═══ GIVEN DATA ═══

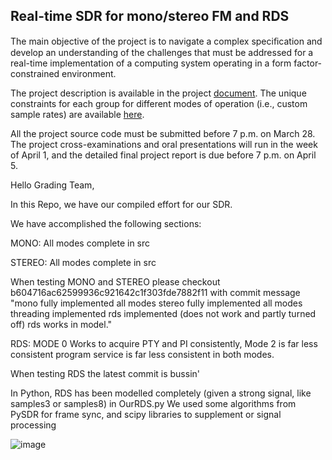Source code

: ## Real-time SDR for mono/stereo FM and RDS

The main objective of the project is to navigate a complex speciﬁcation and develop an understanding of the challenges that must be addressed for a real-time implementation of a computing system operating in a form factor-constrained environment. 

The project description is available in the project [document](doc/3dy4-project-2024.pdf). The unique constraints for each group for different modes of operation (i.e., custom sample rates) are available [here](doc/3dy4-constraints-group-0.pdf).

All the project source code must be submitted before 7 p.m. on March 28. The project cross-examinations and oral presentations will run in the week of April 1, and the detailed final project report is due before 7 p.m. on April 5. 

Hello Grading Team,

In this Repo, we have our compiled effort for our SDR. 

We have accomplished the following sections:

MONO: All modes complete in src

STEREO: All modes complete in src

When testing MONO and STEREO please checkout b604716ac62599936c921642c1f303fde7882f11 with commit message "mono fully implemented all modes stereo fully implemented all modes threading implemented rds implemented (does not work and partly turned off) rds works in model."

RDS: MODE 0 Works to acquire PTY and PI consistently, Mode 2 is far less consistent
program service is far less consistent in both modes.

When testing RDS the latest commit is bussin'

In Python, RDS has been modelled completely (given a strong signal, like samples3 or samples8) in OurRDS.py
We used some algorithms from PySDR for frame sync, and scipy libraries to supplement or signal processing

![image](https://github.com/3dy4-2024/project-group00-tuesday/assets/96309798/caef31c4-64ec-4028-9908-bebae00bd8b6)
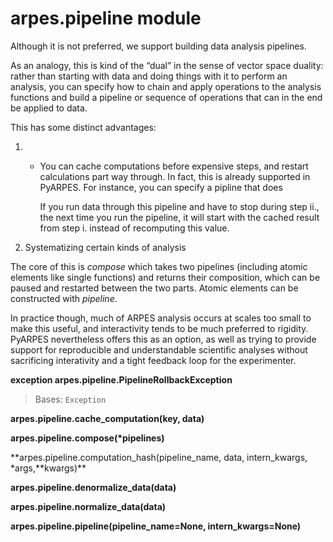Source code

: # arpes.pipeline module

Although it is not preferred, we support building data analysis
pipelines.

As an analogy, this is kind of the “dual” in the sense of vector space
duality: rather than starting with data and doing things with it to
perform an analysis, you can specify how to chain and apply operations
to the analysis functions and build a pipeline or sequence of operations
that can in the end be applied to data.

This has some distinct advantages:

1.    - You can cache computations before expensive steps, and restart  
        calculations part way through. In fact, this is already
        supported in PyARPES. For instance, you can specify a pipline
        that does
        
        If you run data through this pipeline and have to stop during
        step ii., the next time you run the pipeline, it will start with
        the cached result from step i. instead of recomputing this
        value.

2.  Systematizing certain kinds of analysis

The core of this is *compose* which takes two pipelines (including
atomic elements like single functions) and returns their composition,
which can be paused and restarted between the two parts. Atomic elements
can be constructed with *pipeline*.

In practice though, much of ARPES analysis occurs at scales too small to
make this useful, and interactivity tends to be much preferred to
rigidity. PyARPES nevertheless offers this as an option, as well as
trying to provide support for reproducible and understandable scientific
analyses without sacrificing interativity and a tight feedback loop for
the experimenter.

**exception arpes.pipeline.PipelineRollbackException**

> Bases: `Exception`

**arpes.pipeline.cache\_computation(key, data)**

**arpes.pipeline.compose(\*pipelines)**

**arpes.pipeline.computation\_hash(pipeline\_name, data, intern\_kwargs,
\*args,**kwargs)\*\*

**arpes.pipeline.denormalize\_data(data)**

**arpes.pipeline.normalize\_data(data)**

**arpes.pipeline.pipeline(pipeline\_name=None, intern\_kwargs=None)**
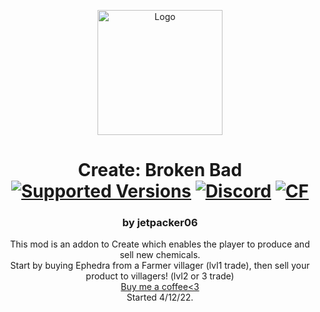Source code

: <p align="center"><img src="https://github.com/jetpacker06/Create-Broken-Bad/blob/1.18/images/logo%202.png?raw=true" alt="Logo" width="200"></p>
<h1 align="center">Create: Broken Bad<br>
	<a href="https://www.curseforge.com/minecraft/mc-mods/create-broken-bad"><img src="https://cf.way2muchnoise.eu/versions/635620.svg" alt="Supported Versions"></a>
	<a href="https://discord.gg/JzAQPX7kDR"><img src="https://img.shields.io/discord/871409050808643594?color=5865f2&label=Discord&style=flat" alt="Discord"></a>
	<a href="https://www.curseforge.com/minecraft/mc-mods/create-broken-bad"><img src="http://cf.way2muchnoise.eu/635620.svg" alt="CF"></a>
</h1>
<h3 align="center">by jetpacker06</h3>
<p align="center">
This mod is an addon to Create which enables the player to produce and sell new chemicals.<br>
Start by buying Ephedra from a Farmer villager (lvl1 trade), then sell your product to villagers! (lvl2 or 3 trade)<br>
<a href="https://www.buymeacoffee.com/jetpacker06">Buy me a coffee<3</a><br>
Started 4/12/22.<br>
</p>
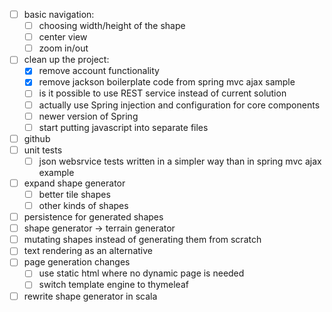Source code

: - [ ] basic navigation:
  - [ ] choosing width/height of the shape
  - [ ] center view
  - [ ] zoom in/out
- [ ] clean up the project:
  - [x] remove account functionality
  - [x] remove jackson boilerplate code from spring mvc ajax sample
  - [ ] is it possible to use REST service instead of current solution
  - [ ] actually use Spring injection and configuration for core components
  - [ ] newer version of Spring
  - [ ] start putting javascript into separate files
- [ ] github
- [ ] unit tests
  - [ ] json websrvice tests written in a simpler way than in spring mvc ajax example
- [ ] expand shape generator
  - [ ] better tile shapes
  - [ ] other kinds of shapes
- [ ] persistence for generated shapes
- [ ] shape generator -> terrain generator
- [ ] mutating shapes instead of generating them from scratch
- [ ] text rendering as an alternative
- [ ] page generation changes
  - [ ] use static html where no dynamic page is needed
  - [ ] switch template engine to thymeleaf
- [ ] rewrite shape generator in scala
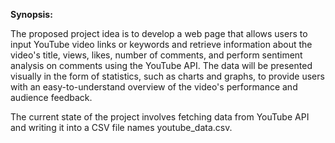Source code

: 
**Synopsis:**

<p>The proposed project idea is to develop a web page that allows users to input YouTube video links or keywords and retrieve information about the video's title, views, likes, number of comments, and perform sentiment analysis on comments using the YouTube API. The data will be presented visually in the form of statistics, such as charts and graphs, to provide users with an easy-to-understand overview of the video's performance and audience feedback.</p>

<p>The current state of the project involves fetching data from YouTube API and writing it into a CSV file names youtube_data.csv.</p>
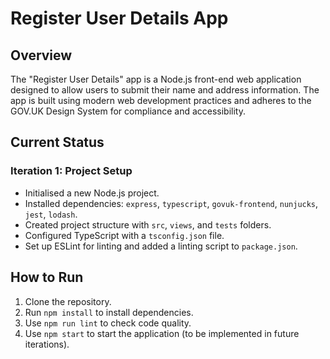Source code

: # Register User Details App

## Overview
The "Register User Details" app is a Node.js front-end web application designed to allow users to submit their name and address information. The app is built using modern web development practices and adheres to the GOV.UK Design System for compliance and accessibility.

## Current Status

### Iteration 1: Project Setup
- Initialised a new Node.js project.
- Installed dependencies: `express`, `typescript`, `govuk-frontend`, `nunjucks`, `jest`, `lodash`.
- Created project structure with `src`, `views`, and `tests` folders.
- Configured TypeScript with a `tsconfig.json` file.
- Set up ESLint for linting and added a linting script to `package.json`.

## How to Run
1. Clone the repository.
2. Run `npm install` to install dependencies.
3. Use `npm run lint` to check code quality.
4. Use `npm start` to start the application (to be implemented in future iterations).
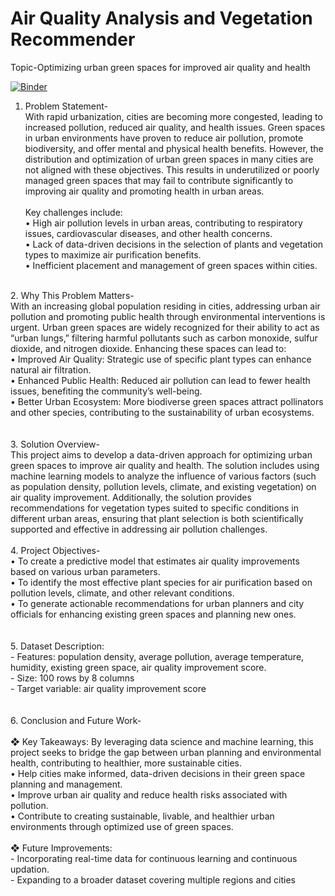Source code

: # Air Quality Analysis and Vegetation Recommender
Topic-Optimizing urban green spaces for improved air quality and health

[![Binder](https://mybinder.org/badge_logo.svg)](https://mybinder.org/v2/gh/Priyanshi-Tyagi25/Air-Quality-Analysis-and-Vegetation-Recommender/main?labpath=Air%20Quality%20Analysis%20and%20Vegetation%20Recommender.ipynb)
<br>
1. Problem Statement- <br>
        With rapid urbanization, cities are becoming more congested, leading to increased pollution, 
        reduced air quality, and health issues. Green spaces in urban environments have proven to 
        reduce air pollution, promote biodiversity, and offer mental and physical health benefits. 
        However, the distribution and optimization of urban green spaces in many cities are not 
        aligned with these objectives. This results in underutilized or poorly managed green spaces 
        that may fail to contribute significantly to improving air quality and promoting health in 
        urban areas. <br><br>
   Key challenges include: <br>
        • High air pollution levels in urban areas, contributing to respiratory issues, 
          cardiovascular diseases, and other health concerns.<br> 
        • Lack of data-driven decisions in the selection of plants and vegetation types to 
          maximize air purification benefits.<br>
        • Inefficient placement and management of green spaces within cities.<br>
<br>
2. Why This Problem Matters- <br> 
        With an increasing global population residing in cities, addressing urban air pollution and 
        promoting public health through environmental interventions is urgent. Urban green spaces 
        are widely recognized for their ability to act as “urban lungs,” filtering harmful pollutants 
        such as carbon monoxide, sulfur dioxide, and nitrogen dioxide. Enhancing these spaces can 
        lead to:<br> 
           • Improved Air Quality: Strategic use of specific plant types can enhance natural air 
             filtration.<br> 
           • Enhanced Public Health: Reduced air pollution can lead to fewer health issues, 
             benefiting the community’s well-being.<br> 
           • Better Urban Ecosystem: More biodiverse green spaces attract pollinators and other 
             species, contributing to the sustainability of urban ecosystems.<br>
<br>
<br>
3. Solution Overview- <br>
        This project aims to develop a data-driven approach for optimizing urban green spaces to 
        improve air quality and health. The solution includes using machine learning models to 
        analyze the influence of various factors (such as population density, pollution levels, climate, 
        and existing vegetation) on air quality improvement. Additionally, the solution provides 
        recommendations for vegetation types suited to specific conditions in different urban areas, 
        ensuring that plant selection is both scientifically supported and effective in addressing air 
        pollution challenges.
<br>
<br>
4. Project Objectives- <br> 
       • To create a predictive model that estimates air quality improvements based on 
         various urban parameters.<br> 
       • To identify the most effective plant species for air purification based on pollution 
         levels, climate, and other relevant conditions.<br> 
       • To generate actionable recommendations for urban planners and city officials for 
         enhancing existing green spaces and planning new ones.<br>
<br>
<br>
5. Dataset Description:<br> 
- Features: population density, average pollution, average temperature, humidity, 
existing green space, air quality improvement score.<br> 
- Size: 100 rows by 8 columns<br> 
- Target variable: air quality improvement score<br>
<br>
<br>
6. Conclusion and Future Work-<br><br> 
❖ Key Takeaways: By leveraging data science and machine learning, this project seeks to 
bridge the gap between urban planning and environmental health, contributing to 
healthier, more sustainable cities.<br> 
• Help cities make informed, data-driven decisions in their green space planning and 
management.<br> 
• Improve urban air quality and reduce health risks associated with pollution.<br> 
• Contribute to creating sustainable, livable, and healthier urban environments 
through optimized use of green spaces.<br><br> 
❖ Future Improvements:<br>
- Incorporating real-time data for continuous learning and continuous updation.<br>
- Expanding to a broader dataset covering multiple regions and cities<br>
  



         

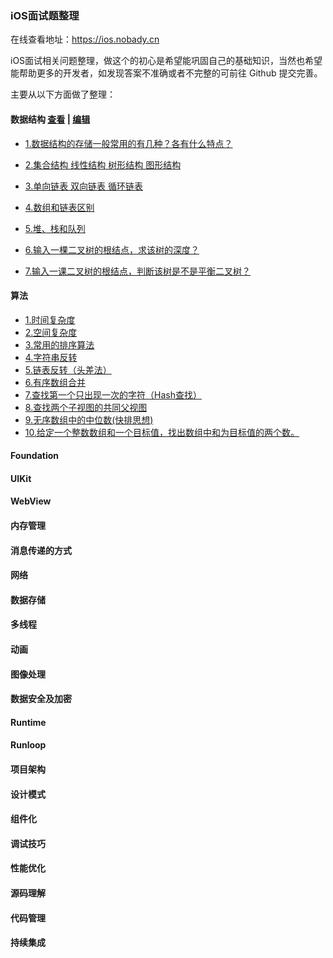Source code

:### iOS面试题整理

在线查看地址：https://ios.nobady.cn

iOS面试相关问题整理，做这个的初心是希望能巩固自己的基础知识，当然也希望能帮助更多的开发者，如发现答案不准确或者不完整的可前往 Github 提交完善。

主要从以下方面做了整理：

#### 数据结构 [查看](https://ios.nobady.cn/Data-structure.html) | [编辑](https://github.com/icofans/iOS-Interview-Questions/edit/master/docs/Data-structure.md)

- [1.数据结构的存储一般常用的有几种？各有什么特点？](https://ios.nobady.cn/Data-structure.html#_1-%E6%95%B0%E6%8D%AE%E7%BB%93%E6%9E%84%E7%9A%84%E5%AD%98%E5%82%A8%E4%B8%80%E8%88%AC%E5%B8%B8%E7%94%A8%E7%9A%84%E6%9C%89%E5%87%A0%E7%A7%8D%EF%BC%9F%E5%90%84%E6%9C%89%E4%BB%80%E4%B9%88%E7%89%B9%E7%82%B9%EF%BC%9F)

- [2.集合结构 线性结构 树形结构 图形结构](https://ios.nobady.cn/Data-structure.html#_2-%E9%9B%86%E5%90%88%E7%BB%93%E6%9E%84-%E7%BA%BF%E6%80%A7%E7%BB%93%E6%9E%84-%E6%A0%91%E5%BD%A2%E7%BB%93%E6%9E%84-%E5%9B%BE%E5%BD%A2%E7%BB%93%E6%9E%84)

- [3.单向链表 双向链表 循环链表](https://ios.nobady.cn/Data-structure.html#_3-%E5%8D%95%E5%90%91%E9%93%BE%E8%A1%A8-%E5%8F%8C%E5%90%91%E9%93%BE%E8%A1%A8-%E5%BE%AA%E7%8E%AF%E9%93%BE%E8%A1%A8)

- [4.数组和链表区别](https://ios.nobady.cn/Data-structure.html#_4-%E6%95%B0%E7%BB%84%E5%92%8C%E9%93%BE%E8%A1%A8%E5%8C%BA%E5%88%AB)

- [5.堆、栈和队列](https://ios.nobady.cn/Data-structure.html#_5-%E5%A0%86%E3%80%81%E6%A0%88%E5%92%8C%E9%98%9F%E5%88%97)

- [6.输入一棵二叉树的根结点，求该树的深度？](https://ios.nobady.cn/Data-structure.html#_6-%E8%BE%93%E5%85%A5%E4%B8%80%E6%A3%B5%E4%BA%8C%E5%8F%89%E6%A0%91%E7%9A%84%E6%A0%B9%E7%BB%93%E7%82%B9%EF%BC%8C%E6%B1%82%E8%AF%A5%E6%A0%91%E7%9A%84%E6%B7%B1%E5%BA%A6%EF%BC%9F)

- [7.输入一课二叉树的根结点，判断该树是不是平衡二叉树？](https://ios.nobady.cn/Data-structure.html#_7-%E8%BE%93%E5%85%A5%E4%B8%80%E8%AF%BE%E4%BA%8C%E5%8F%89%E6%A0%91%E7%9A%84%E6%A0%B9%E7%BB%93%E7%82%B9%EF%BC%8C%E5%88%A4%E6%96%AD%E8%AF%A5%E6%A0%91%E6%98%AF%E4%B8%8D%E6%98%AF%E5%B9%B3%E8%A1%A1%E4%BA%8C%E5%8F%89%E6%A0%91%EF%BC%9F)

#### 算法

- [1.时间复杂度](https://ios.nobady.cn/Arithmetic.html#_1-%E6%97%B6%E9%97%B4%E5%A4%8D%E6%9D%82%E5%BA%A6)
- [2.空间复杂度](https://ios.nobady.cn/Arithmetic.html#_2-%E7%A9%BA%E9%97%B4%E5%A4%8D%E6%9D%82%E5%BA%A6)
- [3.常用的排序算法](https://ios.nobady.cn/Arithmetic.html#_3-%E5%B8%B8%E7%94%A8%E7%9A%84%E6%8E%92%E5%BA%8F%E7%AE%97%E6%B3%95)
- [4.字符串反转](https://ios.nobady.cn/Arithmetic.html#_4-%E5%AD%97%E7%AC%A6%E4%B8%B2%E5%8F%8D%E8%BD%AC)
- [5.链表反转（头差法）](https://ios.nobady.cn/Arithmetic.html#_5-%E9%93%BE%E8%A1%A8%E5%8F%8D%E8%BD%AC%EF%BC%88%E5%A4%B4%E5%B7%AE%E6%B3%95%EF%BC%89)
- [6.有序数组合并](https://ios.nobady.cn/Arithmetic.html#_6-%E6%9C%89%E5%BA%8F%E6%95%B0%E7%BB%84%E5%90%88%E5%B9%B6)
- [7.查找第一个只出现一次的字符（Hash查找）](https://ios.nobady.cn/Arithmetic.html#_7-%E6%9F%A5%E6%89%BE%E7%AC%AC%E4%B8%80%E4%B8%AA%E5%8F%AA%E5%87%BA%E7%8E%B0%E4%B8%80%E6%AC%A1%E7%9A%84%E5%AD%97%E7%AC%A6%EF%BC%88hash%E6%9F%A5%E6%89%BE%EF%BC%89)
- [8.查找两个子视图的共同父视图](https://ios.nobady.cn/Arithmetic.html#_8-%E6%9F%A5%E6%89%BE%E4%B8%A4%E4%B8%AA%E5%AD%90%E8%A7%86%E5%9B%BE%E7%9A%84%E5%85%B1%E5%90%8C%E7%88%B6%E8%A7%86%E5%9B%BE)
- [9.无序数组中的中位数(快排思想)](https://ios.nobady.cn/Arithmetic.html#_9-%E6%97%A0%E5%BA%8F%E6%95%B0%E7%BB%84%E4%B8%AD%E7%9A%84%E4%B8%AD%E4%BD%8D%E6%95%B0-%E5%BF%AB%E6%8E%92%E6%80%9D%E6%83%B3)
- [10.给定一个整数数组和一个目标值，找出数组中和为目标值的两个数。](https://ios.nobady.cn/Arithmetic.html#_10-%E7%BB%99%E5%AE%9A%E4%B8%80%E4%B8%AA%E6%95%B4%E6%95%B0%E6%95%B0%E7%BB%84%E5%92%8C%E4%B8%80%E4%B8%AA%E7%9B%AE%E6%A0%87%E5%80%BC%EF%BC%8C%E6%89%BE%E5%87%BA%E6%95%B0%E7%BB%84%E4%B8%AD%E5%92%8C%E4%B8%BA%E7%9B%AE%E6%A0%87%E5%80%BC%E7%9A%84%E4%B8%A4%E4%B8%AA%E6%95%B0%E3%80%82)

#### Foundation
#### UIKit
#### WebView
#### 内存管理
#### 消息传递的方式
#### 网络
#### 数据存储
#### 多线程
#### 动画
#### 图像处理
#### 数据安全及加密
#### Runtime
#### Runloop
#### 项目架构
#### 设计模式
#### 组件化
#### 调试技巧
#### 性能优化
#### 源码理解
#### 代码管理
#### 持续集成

═══

> WHAT THE TASK REQUIRES
Give the lines again exactly, beginning with the first line of the records above and ending with the line that contains "As an analogy, this", and include no pictures.

> TASK SOLUTION
Source code

: ## Real-time SDR for mono/stereo FM and RDS

The main objective of the project is to navigate a complex speciﬁcation and develop an understanding of the challenges that must be addressed for a real-time implementation of a computing system operating in a form factor-constrained environment. 

The project description is available in the project [document](doc/3dy4-project-2024.pdf). The unique constraints for each group for different modes of operation (i.e., custom sample rates) are available [here](doc/3dy4-constraints-group-0.pdf).

All the project source code must be submitted before 7 p.m. on March 28. The project cross-examinations and oral presentations will run in the week of April 1, and the detailed final project report is due before 7 p.m. on April 5. 

Hello Grading Team,

In this Repo, we have our compiled effort for our SDR. 

We have accomplished the following sections:

MONO: All modes complete in src

STEREO: All modes complete in src

When testing MONO and STEREO please checkout b604716ac62599936c921642c1f303fde7882f11 with commit message "mono fully implemented all modes stereo fully implemented all modes threading implemented rds implemented (does not work and partly turned off) rds works in model."

RDS: MODE 0 Works to acquire PTY and PI consistently, Mode 2 is far less consistent
program service is far less consistent in both modes.

When testing RDS the latest commit is bussin'

In Python, RDS has been modelled completely (given a strong signal, like samples3 or samples8) in OurRDS.py
We used some algorithms from PySDR for frame sync, and scipy libraries to supplement or signal processing

![image](https://github.com/3dy4-2024/project-group00-tuesday/assets/96309798/caef31c4-64ec-4028-9908-bebae00bd8b6)
Source code

: # arpes.pipeline module

Although it is not preferred, we support building data analysis
pipelines.

As an analogy, this is kind of the “dual” in the sense of vector space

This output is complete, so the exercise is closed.